A principios de julio, en un reportaje en el cual le preguntaron al candidato demócrata Joe Biden qué sucedería si Donald Trump se negaba a entregar el poder, respondió: “Entonces lo veo a Trump salir custodiado por oficiales de las Fuerzas Armadas de la Casa Blanca”.
Biden no es un improvisado en la política estadounidense: fue ocho años vicepresidente de Barack Obama. Frente a las versiones de que Trump podría postergar la elección o discutir un resultado adverso, se ha creado en EEUU un escenario de baja incertidumbre electoral -aunque en la política nada es imposible- y de la incertidumbre institucional quizás más alta desde la Guerra Civil. La afirmación de Biden tenía una referencia concreta: tres semanas antes las Fuerzas Armadas de EEUU habían desconocido una orden no escrita para intervenir en la represión de las protestas violentas por el conflicto racial.
Pero en la segunda semana de junio esta crisis produjo otro “imponderable”: la negativa de las Fuerzas Armadas a reprimir dichas protestas. En las que tuvieron lugar hace más de medio siglo, presidentes demócratas llegaron a convocar a las Fuerzas Armadas, al ser superadas primero la policía y luego la Guardia Nacional, la fuerza de seguridad voluntaria, dotada de armamento militar liviano y que se moviliza frente a emergencias (han participado tanto en Irak como en Afganistán, por períodos limitados). Las Fuerzas Armadas estadounidenses se encuentran todavía librando la guerra más larga de su historia -la de Afganistán-, que en 2020 cumple veinte años. Ello las ha llevado a soportar miles de bajas a lo largo de dos décadas, las que se incrementaron sustancialmente al sumarse la segunda guerra de Irak. La mejora en el sistema de sanidad militar les ha permitido pasar de los cuatro heridos por muerto de Vietnam a ocho por muerto ahora. Pero ha creado miles de ex combatientes mutilados y limitados en su capacidad, que son un trágico testimonio de estas guerras del siglo XXI, en las que pese al avance de la tecnología para uso militar el factor humano ha seguido siendo decisivo. En este marco en el cual los militares estadounidenses han mostrado una fuerte disciplina, la administración Trump no esperó la negativa que recibió.

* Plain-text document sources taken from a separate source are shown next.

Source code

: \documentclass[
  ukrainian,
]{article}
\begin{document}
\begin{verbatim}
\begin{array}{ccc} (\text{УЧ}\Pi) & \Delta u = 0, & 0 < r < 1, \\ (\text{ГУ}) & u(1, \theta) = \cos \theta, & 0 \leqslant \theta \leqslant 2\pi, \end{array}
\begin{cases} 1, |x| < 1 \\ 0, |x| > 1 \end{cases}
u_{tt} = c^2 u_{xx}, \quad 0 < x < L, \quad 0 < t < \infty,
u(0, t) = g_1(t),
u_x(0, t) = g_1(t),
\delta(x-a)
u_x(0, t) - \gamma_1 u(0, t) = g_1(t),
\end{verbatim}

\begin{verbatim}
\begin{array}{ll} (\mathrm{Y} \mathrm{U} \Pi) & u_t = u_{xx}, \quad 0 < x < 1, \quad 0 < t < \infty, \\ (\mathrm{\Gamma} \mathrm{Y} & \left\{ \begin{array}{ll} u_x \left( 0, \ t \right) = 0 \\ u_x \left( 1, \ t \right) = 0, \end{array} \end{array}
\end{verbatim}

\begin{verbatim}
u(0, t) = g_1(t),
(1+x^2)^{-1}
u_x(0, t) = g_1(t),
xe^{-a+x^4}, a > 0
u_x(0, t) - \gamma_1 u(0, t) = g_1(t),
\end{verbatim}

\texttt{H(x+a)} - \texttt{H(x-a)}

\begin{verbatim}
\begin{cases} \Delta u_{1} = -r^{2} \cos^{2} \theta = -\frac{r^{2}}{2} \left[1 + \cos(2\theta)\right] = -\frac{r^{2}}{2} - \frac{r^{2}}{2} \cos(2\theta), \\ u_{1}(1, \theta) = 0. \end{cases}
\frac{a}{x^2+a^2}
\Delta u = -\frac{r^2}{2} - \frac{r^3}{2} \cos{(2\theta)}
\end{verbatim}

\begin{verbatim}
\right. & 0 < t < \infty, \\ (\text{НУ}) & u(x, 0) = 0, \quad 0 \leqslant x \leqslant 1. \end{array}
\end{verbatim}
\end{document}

La oposición militar a cumplir la orden fue homogénea y casi unánime. El secretario de Defensa de Trump, Mark Esper, tras haber estado presente cuando el Presidente, Biblia en mano, frente a una Iglesia vandalizada próxima la Casa Blanca, en un acto gestado para fortalecer la imagen de Trump, cambió de posición. Tomó distancia de ella, al expresar que no era conveniente convocar a las Fuerzas Armadas para restablecer la seguridad interior. Lo mismo dijo el secretario de Ejército, Ryan Mc Carthy. Pero las voces militares se expresaron contra la iniciativa en forma casi unánime. Así lo hicieron dos generales de los Marines que ocuparon cargos en el Gabinete en la primera parte del gobierno de Trump: Jim Mattis, secretario de Defensa, y John Kelly, jefe de Gabinete de la Casa Blanca. Cabe recordar que el Presidente, que llegó a tener cuatro generales en su gabinete, reemplazó a todos por funcionarios civiles por las diferencias que le plantearon. En la misma línea se pronunció el general Collin Powell, un militar afroamericano que adquirió popularidad como jefe del Estado Mayor Conjunto en el gobierno de Bush padre. Es también una figura importante en el Partido Republicano y anunció que votará por Biden. Una posición similar tuvo el general David Petraeus, quien fuera un reconocido comandante en Afganistán en el gobierno de Obama y luego quedó a cargo de la CIA. Todos ellos se pronunciaron también contra el racismo y se mostraron abiertos a revisar la ubicación simbólica de los monumentos de los generales confederados de la Guerra Civil, a los que se dirigen los ataques de los manifestantes.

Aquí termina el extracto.